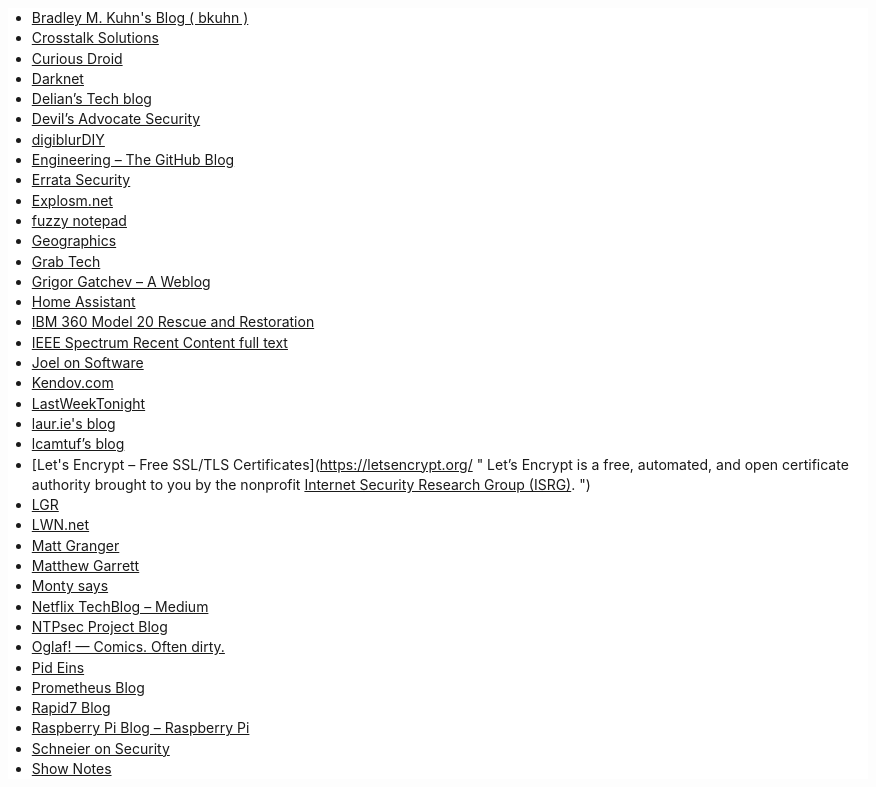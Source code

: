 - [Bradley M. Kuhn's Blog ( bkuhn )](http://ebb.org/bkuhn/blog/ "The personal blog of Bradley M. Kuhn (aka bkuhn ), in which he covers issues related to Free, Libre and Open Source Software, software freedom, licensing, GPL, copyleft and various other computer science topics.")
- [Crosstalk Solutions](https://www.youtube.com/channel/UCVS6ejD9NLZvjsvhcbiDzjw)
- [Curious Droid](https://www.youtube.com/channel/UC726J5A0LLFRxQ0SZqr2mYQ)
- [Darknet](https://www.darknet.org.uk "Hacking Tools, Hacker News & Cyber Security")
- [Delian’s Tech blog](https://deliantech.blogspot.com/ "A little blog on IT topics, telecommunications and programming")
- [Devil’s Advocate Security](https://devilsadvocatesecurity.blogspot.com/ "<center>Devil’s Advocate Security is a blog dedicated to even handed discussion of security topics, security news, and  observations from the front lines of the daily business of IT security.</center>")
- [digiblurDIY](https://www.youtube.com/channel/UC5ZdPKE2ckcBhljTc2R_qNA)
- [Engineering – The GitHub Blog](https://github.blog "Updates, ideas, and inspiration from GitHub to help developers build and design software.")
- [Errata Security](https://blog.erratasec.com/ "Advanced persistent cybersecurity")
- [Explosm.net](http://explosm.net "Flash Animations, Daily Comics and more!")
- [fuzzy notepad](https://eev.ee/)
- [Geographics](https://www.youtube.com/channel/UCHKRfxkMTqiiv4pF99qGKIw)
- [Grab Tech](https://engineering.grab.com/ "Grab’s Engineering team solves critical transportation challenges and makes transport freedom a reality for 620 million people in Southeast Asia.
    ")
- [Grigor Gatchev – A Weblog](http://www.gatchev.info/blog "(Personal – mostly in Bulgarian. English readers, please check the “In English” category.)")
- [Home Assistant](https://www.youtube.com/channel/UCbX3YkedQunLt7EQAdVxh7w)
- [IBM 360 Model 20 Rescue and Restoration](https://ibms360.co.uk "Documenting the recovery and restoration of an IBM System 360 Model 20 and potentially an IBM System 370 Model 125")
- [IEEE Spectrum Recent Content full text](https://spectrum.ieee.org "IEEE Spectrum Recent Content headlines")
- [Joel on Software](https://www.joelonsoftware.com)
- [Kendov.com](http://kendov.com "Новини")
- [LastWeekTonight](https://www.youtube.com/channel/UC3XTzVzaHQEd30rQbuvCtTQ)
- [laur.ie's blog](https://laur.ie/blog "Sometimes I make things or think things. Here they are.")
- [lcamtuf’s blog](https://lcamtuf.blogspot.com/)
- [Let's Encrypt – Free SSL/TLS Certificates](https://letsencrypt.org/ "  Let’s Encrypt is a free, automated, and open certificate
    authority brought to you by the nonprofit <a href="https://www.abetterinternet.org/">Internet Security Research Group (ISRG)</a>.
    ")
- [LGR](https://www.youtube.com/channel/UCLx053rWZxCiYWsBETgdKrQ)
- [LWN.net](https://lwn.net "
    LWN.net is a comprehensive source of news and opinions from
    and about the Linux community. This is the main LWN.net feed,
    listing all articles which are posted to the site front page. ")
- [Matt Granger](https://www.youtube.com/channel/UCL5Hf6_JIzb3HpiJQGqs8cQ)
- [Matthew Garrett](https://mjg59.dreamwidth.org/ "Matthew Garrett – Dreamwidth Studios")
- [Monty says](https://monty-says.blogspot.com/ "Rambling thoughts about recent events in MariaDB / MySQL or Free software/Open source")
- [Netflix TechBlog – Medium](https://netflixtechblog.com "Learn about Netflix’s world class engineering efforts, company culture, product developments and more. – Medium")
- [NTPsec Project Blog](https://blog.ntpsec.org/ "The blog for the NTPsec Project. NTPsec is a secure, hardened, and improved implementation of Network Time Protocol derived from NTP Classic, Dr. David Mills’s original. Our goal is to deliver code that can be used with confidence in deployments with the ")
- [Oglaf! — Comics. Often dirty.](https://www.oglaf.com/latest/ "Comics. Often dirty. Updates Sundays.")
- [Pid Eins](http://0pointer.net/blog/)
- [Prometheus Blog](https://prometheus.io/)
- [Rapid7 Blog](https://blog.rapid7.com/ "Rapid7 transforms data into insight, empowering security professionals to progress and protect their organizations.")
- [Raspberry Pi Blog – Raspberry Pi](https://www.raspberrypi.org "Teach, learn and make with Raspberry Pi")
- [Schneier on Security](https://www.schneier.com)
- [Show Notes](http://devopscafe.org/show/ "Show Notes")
==========
*GOAL OF THE EXERCISE*:
If a line in the records above contains the word "about", count it, then give the total and nothing else.

*EXERCISE OUTPUT*:
3